Legale Abtreibung bis zum 8. Monat? Ja von Neos, Grünen und SPÖ

Eine Koalition aus den üblichen Verbündeten, wie der SPÖ und den Grünen hatte schon vor einiger Zeit eine Legalisierung von Abtreibungen bis zum achten Schwangerschaftsmonat gefordert. Nicht besonders erstaunlich: Die linke Tageszeitung Der Standard spielte dabei die übliche mediale Unterstützungsmelodie. Das Blatt schrieb von Unterstützungerklärungen aus diversen politischen Lagern. Diese Zustimmung kommt dieses Mal aber nicht nur von den Grünen und der SPÖ. Zu diesen beiden scheint sich nun ein dritter dauerhafter Partner hinzuzugesellen: die Neos.

Radikale feministische Forderungen salonfähig gemacht

Anlässlich des 40. Jahrestages der Fristenlösung im vergangenen Jahr, wonach seit 1973 die Abtreibung bis zur 16. Schwangerschaftswoche möglich ist, spricht sich nun ein Gruppe von großteils linksgerichteten Frauen und wenigen Männern, für eine komplette Aufhebung der Strafbarkeit von Abtreibungen aus. So erörtert etwa die sozialistische Salzburger Landtagsabgeordnete Ingrid Riezler, warum sie die Aufhebung der Strafbarkeit eines Schwangerschaftsabbruch befürwortet mit einem merkwürdigen Statement: 

„Ich bin für die Streichung des Schwangerschaftsabbruchs aus dem Strafgesetzbuch, denn die Frauen sollen nicht nur gnadenhalber nicht bestraft werden – es ist keine Straftat und den Frauen darf nicht weiterhin ein schlechtes Gewissen gemacht werden!“

Eine sehr eigenartige weitere Wortspende kommt aber auch von einem vermeintlich verständnisvollen Studenten namens Siegfried Christ, der sich folgendermaßen äußert: 

„Ich bin für die Streichung des Schwangerschaftsabbruchs aus dem Strafgesetzbuch, weil . es jedem Menschen s Recht ist selbst zu entscheiden. Und eine Ministerin der FPÖ sollte am besten die Klappe halten. Denn auch ich würde in Zeiten wie diesen, an denen eine so schlechte Aussicht auf eine gute Zukunft unter so einer schlechten politischen Führung, kein Kind in die Welt setzten wollen.

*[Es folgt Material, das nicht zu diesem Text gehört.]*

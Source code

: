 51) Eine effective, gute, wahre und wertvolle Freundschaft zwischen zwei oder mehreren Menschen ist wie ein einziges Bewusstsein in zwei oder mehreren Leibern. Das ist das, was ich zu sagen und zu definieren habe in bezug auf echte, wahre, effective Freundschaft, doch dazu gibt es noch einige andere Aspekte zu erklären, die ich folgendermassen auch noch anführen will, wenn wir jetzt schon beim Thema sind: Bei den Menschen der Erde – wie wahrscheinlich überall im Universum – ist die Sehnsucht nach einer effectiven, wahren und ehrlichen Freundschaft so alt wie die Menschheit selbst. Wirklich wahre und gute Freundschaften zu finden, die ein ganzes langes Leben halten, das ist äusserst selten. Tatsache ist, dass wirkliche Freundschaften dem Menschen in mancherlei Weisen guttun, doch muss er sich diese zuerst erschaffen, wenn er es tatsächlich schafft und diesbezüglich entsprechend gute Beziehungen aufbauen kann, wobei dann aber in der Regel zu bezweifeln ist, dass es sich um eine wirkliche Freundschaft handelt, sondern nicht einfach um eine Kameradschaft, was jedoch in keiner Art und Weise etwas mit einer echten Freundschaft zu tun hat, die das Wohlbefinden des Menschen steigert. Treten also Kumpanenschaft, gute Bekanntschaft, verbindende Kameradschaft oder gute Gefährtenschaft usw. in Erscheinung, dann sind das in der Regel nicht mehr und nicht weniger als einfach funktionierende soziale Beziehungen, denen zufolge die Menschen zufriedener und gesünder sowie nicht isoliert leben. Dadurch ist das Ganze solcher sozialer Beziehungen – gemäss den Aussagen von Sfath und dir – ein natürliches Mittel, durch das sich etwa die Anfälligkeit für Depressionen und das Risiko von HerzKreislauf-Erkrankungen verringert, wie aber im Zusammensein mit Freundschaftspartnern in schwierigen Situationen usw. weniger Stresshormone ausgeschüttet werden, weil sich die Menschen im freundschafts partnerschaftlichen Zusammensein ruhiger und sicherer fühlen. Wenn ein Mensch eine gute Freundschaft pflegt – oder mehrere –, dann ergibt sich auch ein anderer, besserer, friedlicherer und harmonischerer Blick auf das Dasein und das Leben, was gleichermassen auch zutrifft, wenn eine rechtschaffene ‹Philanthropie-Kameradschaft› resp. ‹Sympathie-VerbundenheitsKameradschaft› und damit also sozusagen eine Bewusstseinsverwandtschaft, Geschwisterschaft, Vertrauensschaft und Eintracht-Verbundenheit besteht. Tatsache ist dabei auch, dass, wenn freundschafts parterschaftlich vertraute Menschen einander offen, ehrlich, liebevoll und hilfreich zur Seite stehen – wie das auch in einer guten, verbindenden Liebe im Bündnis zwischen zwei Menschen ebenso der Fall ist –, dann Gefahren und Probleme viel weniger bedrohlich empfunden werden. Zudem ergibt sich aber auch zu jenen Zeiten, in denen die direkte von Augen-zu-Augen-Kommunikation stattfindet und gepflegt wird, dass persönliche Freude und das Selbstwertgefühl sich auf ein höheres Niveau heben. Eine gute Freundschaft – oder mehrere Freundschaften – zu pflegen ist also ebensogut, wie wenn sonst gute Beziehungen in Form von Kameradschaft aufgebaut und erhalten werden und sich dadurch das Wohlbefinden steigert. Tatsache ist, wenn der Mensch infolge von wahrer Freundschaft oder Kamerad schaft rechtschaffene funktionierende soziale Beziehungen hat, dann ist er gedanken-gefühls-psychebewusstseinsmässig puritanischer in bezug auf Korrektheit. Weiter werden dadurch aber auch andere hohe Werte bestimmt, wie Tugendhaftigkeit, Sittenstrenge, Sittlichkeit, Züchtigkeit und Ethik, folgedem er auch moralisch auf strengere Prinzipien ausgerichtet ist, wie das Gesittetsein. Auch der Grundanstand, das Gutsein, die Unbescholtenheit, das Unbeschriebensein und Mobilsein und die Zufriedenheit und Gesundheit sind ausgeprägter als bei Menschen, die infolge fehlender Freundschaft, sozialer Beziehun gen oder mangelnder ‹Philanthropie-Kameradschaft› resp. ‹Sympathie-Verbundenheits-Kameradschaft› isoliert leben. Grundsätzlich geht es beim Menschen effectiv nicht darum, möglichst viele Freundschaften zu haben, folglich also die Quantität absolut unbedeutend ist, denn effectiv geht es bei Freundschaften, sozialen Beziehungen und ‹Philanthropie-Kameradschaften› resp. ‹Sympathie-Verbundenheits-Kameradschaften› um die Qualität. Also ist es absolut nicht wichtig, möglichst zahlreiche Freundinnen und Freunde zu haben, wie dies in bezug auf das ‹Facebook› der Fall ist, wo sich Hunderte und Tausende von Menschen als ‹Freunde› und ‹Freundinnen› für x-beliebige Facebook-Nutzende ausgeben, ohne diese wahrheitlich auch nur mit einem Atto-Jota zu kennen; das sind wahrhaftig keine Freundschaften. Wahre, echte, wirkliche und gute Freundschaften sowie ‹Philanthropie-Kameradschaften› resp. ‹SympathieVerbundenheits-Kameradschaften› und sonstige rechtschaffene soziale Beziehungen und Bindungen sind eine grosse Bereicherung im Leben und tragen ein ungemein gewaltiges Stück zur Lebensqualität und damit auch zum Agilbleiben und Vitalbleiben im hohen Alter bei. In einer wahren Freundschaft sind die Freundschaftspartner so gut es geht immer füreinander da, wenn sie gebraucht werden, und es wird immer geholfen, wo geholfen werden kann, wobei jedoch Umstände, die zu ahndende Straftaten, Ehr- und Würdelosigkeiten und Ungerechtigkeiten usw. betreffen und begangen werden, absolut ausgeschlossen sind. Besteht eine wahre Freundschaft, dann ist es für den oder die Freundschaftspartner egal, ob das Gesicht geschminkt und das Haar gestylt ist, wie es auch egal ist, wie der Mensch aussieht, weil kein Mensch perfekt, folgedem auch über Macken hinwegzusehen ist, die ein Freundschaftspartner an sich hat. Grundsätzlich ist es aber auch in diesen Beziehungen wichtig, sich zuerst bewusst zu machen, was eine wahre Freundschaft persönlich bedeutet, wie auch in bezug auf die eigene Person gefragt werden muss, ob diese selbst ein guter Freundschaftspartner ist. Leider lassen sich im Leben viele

Wenn ich eine Frau wäre.“

Auch Neos mit im Boot

Unterstützt wird die Petition aber nicht nur von linksgerichteten Parteien, welche ein vollkommen lebensfähiges Ungeborenes bis zum 8. Schwangerschaftsmonat legal abtreiben wollen, sondern auch von dem Verein österreichischer Juristinnen, dem Österreichische Frauenring, der Österreichische Gesellschaft für Familienplanung und der feministischen Plattform 20000frauen.

Eine offensichtlich familienfeindliche Haltung haben Grüne so wie auch die SPÖ in den letzten Jahren immer stärker ausgelebt. Wie es in diesen Fragen um die Neos steht, betrachten aber gerade im bevorstehenden EU-Wahlkampf viele Wähler mit besonderer Aufmerksamkeit. Neben der Erklärung, die Grundversorgung wie etwa Wasser privatisieren zu wollen und eine gemeinsame EU-Armee einführen zu wollen, dürfte der Standpunkt zur Abtreibung vielen nun zusätzlich sauer aufstoßen.